La verdadera desertización se produce en nuestro interior cuando dejamos de comportarnos como seres humanos creados a imagen de Dios, cuando nos cubre esa nube impúdicamente manipuladora que nos engaña... nos dejamos engañar por sus seductoras mutilaciones. Nos quedamos sin aire, ¡de que viviremos! El aire... no es esencial, la ciencia tiene respuesta -contestan-.

136 - LA DESERTIZACIÓN AVANZA

 

La desertización avanza. Fértiles valles se cubren de arena estéril e invisibles gases dañinos se introducen por lugares antes pletóricos de vida, ahora moribundos. Es una realidad palpable cada día, el corazón de nuestra existencia se debilita, la vida se vuelve manipulable, cae en manos mezquinas que han perdido el respeto por lo sagrado, por lo que nuestros antepasados conservaron como fundamento del existir en este mundo.

El desierto avanza en nuestros corazones, se secan, dejan de producir frutos de amor y se marchitan. Nos engañan los que hablan del “cambio climático”, ocultan el verdadero cambio que se produce en nuestra especie humana. Pasan la segadora una y otra vez con insistencia, no nos dejan crecer, nos empequeñecen, disminuyen nuestra capacidad de aspirar a cosas grandes, de reclamar nuestro origen divino, de no conformarnos con ser animales de instintos evolucionados hacia el bienestar físico y tal vez psicológico.

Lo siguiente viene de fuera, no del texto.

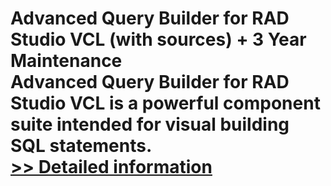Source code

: # Advanced Query Builder for RAD Studio VCL (with sources) + 3 Year Maintenance<br />Advanced Query Builder for RAD Studio VCL is a powerful component suite intended for visual building SQL statements.<br />[>> Detailed information](https://secure.shareit.com/shareit/product.html?productid=300068132&affiliateid=200057808)
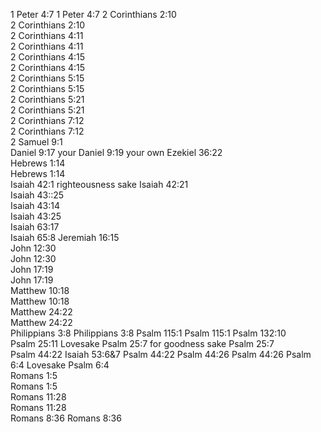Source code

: 1 Peter 4:7	
1 Peter 4:7	
2 Corinthians 2:10	
2 Corinthians 2:10	
2 Corinthians 4:11	
2 Corinthians 4:11	
2 Corinthians 4:15	
2 Corinthians 4:15	
2 Corinthians 5:15	
2 Corinthians 5:15	
2 Corinthians 5:21	
2 Corinthians 5:21	
2 Corinthians 7:12	
2 Corinthians 7:12	
2 Samuel 9:1	
Daniel 9:17	your
Daniel 9:19	your own
Ezekiel 36:22	
Hebrews 1:14	
Hebrews 1:14	
Isaiah 42:1	righteousness sake
Isaiah 42:21	
Isaiah 43::25	
Isaiah 43:14	
Isaiah 43:25	
Isaiah 63:17	
Isaiah 65:8	
Jeremiah 16:15	
John 12:30	
John 12:30	
John 17:19	
John 17:19	
Matthew 10:18	
Matthew 10:18	
Matthew 24:22	
Matthew 24:22	
Philippians 3:8	
Philippians 3:8	
Psalm 115:1	
Psalm 115:1	
Psalm 132:10	
Psalm 25:11	Lovesake
Psalm 25:7	for goodness sake
Psalm 25:7	
Psalm 44:22	Isaiah 53:6&7
Psalm 44:22	
Psalm 44:26	
Psalm 44:26	
Psalm 6:4	Lovesake
Psalm 6:4	
Romans 1:5	
Romans 1:5	
Romans 11:28	
Romans 11:28	
Romans 8:36	
Romans 8:36	
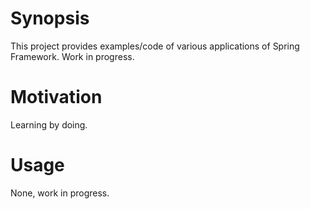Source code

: # Synopsis

This project provides examples/code of various applications of Spring Framework. Work in progress.
# Motivation

Learning by doing.
# Usage
None, work in progress.


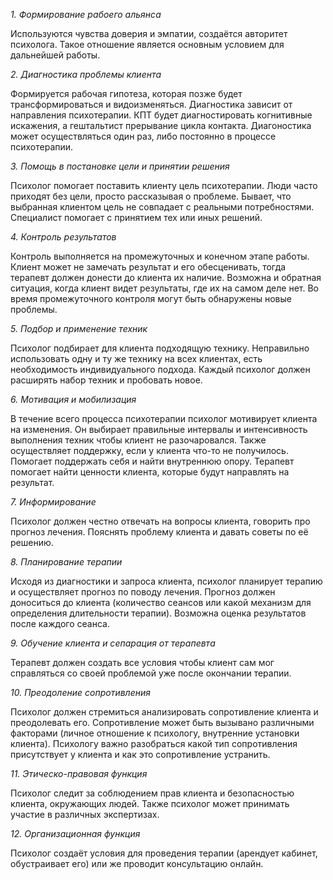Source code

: *1. Формирование рабоего альянса*

Используются чувства доверия и эмпатии, создаётся авторитет психолога. Такое отношение является основным условием для дальнейшей работы.

*2. Диагностика проблемы клиента*

Формируется рабочая гипотеза, которая позже будет трансформироваться и видоизменяться. Диагностика зависит от направления психотерапии. КПТ будет диагностировать когнитивные искажения, а гештальтист прерывание цикла контакта. Диагоностика может осуществляться один раз, либо постоянно в процессе психотерапии.

*3. Помощь в постановке цели и принятии решения*

Психолог помогает поставить клиенту цель психотерапии. Люди часто приходят без цели, просто рассказывая о проблеме. Бывает, что выбранная клиентом цель не совпадает с реальными потребностями. Специалист помогает с принятием тех или иных решений.

*4. Контроль результатов*

Контроль выполняется на промежуточных и конечном этапе работы. Клиент может не замечать результат и его обесценивать, тогда терапевт должен донести до клиента их наличие. Возможна и обратная ситуация, когда клиент видет результаты, где их на самом деле нет. Во время промежуточного контроля могут быть обнаружены новые проблемы.

*5. Подбор и применение техник*

Психолог подбирает для клиента подходящую технику. Неправильно использовать одну и ту же технику на всех клиентах, есть необходимость индивидуального подхода. Каждый психолог должен расширять набор техник и пробовать новое.

*6. Мотивация и мобилизация*

В течение всего процесса психотерапии психолог мотивирует клиента на изменения. Он выбирает правильные интервалы и интенсивность выполнения техник чтобы клиент не разочаровался. Также осуществляет поддержку, если у клиента что-то не получилось. Помогает поддержать себя и найти внутреннюю опору. Терапевт помогает найти ценности клиента, которые будут направлять на результат.

*7. Информирование*

Психолог должен честно отвечать на вопросы клиента, говорить про прогноз лечения. Пояснять проблему клиента и давать советы по её решению.

*8. Планирование терапии*

Исходя из диагностики и запроса клиента, психолог планирует терапию и осуществляет прогноз по поводу лечения. Прогноз должен доноситься до клиента (количество сеансов или какой механизм для определения длительности терапии). Возможна оценка результатов после каждого сеанса.

*9. Обучение клиента и сепарация от терапевта*

Терапевт должен создать все условия чтобы клиент сам мог справляться со своей проблемой уже после окончании терапии.

*10. Преодоление сопротивления*

Психолог должен стремиться анализировать сопротивление клиента и преодолевать его. Сопротивление может быть вызывано различными факторами (личное отношение к психологу, внутренние установки клиента). Психологу важно разобраться какой тип сопротивления присутствует у клиента и как это сопротивление устранить.

*11. Этическо-правовая функция*

Психолог следит за соблюдением прав клиента и безопасностью клиента, окружающих людей. Также психолог может принимать участие в различных экспертизах.

*12. Организационная функция*

Психолог создаёт условия для проведения терапии (арендует кабинет, обустраивает его) или же проводит консультацию онлайн.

La verdadera desertización se produce en nuestro interior cuando dejamos de comportarnos como seres humanos creados a imagen de Dios, cuando nos cubre esa nube impúdicamente manipuladora que nos engaña... nos dejamos engañar por sus seductoras mutilaciones. Nos quedamos sin aire, ¡de que viviremos! El aire... no es esencial, la ciencia tiene respuesta -contestan-.

Estoy perplejo, algo no me cuadra... tomaré un tiempo para meditar, un tiempo corto, porque la desertización sigue avanzando. El rumbo que hemos emprendido en nuestro navegar por la vida también se vuelve confuso. Todo espíritu de Dios desaparece, es desterrado... ¿desde cuando se puede navegar sin rumbo?, ¿para que navegar así?, ¿estamos locos?, nos podemos pasar la vida dando vueltas en circulo sin llegar a ninguna parte. ¿Es que pretenden llegar a ese sitio: a ninguna parte?, ¿que intenciones ocultan?

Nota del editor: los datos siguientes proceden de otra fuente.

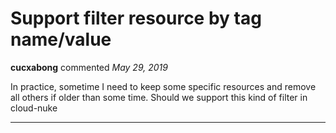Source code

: # Support filter resource by tag name/value

**cucxabong** commented *May 29, 2019*

In practice, sometime I need to keep some specific resources and remove all others if older than some time. Should we support this kind of filter in cloud-nuke
<br />
***



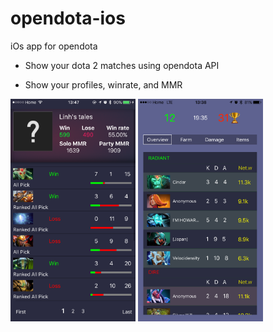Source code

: # opendota-ios

iOs app for opendota

* Show your dota 2 matches using opendota API

* Show your profiles, winrate, and MMR

<img src="https://raw.githubusercontent.com/anhmiuhv/opendota-ios/master/IMG_1118.PNG" width="200" />
<img src="https://raw.githubusercontent.com/anhmiuhv/opendota-ios/master/IMG_1122.PNG" width="200" />

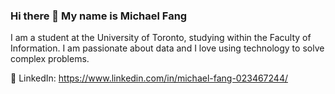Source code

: ### Hi there 👋 My name is Michael Fang

I am a student at the University of Toronto, studying within the Faculty of Information. I am passionate about data and I love using technology to solve complex problems. 

📘 LinkedIn: https://www.linkedin.com/in/michael-fang-023467244/

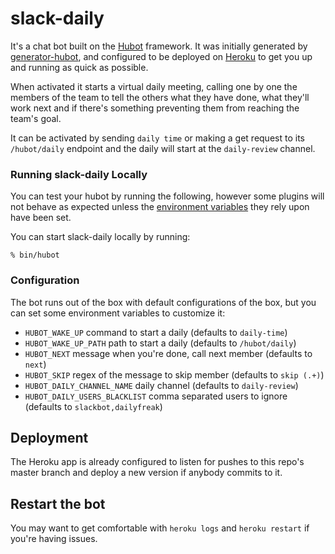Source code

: # slack-daily

It's a chat bot built on the [Hubot][hubot] framework. It was initially
generated by [generator-hubot][generator-hubot], and configured to be deployed
on [Heroku][heroku] to get you up and running as quick as possible.

When activated it starts a virtual daily meeting, calling one by one the members
of the team to tell the others what they have done, what they'll work next and
if there's something preventing them from reaching the team's goal.

It can be activated by sending `daily time` or making a get request to its
`/hubot/daily` endpoint and the daily will start at the `daily-review` channel.

[heroku]: http://www.heroku.com
[hubot]: http://hubot.github.com
[generator-hubot]: https://github.com/github/generator-hubot

### Running slack-daily Locally

You can test your hubot by running the following, however some plugins will not
behave as expected unless the [environment variables](#configuration) they rely
upon have been set.

You can start slack-daily locally by running:

    % bin/hubot

### Configuration

The bot runs out of the box with default configurations of the box, but you can
set some environment variables to customize it:

- `HUBOT_WAKE_UP` command to start a daily (defaults to `daily-time`)
- `HUBOT_WAKE_UP_PATH` path to start a daily (defaults to `/hubot/daily`)
- `HUBOT_NEXT` message when you're done, call next member (defaults to `next`)
- `HUBOT_SKIP` regex of the message to skip member (defaults to `skip (.+)`)
- `HUBOT_DAILY_CHANNEL_NAME` daily channel (defaults to `daily-review`)
- `HUBOT_DAILY_USERS_BLACKLIST` comma separated users to ignore (defaults to `slackbot,dailyfreak`)

## Deployment

The Heroku app is already configured to listen for pushes to this repo's master
branch and deploy a new version if anybody commits to it.

## Restart the bot

You may want to get comfortable with `heroku logs` and `heroku restart` if
you're having issues.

Alguien puede decir que estoy haciendo un drama. Es real, pero no es un drama porque “si tenéis paciencia, salvareis vuestra alma” nos dice Jesús. Si un médico diagnostica a un paciente un cáncer en fase terminal, no sería un drama considerando que es el anuncio de un paso más en nuestro camino. Sería un drama si fuera el anuncio del final: la muerte del cuerpo y la muerte del alma para Dios.

Hay que frenar el avance, la desertización del alma, recuperar el latir fuerte y rítmico de nuestros corazones, que vuelvan a ser de carne, recuperar la esperanza, frenar el avance de las nubes toxicas, del polvo mortal, de ese aire malsano y dañino que mata el espíritu humano y deja al hombre abandonado en plena selva, sin Dios y con la esperanza perdida.

Energía, cerrar las ventanas, barrer y barrer hasta que no quede una brizna de ese polvo maléfico, todo pasará, alguien se cansará y nos permitirá respirar ¡aire puro! Recuperaremos la fuente de vida y el espíritu que la mantiene.